* [TASK GOAL]:
Could you show each line of the records that contains the word "formatDateToTimeString"?

* [INFORMATION]:

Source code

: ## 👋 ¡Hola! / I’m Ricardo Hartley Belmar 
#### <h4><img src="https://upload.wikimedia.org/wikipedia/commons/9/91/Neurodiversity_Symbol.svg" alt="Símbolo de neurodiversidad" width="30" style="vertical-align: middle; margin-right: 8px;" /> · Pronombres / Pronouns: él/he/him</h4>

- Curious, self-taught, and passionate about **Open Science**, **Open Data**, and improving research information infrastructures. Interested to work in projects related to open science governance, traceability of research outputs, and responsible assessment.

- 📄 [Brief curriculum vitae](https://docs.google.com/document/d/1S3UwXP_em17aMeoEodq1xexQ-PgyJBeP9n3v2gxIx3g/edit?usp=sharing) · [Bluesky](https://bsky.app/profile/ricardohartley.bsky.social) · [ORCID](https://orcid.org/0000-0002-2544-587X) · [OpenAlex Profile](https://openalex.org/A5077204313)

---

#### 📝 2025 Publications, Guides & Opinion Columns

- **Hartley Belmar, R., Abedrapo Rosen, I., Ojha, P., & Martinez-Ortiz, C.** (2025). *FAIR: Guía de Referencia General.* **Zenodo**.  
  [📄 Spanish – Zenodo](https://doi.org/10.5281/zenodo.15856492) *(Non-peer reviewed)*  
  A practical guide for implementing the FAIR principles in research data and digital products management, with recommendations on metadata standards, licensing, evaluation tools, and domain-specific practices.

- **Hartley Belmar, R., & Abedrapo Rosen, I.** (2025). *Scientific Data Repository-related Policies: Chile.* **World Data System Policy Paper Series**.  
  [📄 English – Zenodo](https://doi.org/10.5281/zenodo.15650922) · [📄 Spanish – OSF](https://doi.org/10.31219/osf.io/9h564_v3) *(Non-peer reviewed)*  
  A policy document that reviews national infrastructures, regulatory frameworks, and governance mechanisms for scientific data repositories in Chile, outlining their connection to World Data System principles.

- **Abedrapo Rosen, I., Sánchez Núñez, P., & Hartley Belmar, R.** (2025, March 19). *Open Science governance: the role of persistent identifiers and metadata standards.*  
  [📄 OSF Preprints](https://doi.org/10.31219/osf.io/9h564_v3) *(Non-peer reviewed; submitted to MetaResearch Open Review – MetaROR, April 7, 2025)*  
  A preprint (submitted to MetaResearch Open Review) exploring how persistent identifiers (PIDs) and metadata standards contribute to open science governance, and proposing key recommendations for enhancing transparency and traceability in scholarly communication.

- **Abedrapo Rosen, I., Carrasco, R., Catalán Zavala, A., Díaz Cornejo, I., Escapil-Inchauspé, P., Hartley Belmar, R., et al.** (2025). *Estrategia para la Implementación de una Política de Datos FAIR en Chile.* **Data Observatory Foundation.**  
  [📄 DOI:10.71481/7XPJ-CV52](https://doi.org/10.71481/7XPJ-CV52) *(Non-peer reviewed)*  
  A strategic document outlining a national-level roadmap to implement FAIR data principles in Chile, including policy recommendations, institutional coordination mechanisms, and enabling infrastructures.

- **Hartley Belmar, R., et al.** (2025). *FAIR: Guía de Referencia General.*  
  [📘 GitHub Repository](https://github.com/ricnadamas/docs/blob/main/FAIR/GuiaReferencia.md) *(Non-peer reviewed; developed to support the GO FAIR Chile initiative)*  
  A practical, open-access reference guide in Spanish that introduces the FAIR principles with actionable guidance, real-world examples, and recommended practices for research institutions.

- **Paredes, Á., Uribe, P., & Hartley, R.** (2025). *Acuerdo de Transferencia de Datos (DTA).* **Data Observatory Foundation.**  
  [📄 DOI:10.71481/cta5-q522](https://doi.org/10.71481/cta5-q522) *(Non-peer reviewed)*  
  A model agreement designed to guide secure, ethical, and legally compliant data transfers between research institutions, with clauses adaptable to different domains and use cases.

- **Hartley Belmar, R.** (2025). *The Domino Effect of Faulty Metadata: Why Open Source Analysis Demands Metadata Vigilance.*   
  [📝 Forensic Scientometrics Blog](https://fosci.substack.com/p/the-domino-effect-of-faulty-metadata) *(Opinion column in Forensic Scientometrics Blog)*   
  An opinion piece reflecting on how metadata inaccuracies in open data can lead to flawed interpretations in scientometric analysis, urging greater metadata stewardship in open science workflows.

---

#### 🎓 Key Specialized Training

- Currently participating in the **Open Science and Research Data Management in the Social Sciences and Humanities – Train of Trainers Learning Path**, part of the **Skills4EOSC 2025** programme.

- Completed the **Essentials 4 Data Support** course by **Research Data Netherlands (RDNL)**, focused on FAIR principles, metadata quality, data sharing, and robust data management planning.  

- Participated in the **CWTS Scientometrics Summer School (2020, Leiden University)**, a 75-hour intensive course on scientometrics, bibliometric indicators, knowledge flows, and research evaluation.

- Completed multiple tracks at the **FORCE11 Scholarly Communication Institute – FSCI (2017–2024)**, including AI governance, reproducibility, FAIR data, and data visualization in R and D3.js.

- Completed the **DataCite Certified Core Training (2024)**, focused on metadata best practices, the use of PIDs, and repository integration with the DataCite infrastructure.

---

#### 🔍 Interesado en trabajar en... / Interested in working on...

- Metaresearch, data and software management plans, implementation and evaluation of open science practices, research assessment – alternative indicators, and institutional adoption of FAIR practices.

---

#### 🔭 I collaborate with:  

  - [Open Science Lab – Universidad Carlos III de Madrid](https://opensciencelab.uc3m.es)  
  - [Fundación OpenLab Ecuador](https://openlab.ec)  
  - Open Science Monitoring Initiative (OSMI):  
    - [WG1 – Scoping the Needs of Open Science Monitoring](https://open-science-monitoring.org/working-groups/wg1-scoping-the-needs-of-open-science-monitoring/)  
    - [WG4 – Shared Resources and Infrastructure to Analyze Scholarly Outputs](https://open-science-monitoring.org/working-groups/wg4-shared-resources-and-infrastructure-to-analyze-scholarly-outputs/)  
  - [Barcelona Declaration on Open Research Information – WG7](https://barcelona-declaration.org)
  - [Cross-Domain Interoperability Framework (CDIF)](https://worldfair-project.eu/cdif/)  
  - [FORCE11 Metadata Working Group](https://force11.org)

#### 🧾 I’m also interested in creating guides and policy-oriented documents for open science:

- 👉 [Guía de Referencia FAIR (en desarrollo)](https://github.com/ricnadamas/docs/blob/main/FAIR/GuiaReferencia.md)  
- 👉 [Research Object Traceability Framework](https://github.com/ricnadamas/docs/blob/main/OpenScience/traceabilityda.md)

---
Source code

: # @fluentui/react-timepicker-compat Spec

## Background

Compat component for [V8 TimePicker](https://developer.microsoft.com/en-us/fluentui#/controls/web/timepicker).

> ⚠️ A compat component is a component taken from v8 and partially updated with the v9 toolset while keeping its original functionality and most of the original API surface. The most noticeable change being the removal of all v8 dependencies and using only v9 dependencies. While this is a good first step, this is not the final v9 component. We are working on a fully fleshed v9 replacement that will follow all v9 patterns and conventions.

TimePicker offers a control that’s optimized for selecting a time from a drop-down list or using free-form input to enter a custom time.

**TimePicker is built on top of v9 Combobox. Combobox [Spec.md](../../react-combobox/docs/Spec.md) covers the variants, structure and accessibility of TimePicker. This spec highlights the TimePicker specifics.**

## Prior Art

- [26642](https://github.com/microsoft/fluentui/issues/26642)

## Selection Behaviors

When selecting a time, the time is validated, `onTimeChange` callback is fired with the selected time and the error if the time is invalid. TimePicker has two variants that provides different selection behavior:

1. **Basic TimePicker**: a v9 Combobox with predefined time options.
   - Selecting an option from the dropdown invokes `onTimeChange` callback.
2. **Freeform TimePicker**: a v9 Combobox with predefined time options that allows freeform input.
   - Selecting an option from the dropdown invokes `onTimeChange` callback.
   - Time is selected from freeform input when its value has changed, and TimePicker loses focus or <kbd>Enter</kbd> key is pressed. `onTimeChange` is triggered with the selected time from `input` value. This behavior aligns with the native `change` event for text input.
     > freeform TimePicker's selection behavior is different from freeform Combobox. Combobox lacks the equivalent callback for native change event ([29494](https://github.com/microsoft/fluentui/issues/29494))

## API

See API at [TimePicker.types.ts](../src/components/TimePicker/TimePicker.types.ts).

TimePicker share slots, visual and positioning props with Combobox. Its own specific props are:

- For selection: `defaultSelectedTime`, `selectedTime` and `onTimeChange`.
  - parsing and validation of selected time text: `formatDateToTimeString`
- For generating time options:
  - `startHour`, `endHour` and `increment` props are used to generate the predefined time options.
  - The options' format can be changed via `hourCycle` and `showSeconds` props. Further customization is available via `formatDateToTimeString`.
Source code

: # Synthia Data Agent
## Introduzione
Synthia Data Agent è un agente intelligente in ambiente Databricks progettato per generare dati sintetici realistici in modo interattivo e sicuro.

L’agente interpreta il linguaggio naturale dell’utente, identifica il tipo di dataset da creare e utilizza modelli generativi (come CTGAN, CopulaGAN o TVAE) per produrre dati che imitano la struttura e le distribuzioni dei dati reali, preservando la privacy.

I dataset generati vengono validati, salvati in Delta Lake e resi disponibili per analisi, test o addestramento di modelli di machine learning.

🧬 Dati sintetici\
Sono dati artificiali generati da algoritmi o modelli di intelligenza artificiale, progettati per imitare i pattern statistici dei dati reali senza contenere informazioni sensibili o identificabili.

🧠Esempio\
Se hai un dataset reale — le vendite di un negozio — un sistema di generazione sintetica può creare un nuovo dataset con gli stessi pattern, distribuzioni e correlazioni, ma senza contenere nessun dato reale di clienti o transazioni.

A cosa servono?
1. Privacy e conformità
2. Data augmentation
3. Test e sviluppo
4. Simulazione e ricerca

* [EXERCISE OUTPUT]:
  - parsing and validation of selected time text: `formatDateToTimeString`
  - The options' format can be changed via `hourCycle` and `showSeconds` props. Further customization is available via `formatDateToTimeString`.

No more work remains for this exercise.